> TASK BRIEF
Going down the listing below, print exactly each line from the one with "3. **Advanced Filters**: Add" up to and including the one with "- ✅ **No auto-save**", and skip the rest.

**** DATA EXCERPTS

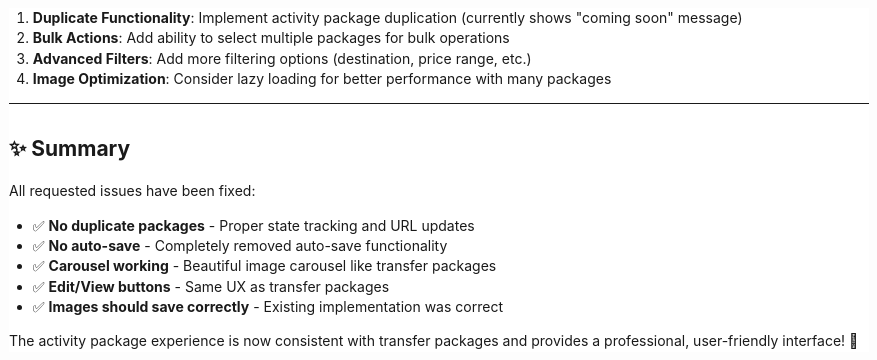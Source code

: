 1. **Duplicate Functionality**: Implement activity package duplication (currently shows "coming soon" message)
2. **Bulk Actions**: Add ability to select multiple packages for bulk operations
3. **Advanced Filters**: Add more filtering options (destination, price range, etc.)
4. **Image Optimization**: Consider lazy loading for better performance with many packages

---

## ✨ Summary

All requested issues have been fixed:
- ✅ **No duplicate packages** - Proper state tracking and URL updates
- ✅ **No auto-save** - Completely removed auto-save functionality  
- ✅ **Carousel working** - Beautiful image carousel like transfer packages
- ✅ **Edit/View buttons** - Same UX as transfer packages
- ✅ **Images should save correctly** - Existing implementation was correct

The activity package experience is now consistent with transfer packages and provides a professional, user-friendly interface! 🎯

********
**** DATA EXCERPTS

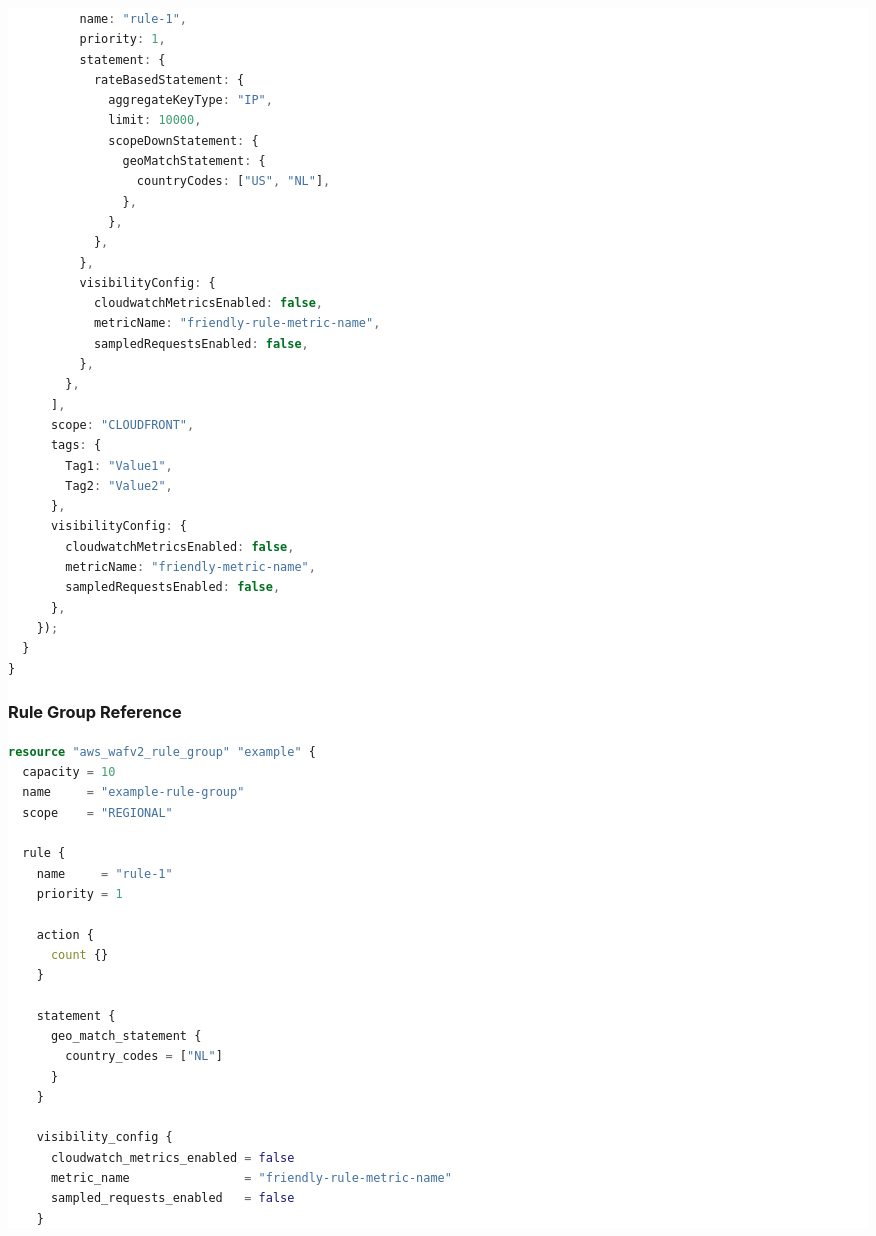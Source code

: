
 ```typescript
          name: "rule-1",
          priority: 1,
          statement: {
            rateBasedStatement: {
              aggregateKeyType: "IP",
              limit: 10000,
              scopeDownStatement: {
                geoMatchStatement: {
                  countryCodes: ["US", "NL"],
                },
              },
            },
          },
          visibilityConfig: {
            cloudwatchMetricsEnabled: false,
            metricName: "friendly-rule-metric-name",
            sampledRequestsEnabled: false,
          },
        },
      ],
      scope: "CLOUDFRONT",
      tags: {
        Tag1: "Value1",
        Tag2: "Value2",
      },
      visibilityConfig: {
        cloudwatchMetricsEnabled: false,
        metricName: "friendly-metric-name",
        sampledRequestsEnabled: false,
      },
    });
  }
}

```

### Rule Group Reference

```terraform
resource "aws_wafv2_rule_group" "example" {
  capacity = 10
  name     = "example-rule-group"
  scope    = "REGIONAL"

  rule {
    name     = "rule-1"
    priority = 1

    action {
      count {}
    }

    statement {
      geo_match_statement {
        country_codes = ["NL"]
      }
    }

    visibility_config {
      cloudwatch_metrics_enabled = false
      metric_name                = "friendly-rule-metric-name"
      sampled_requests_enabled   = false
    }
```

********

> THE COMPLETED TASK
3. **Advanced Filters**: Add more filtering options (destination, price range, etc.)
4. **Image Optimization**: Consider lazy loading for better performance with many packages

---

## ✨ Summary

All requested issues have been fixed:
- ✅ **No duplicate packages** - Proper state tracking and URL updates
- ✅ **No auto-save** - Completely removed auto-save functionality  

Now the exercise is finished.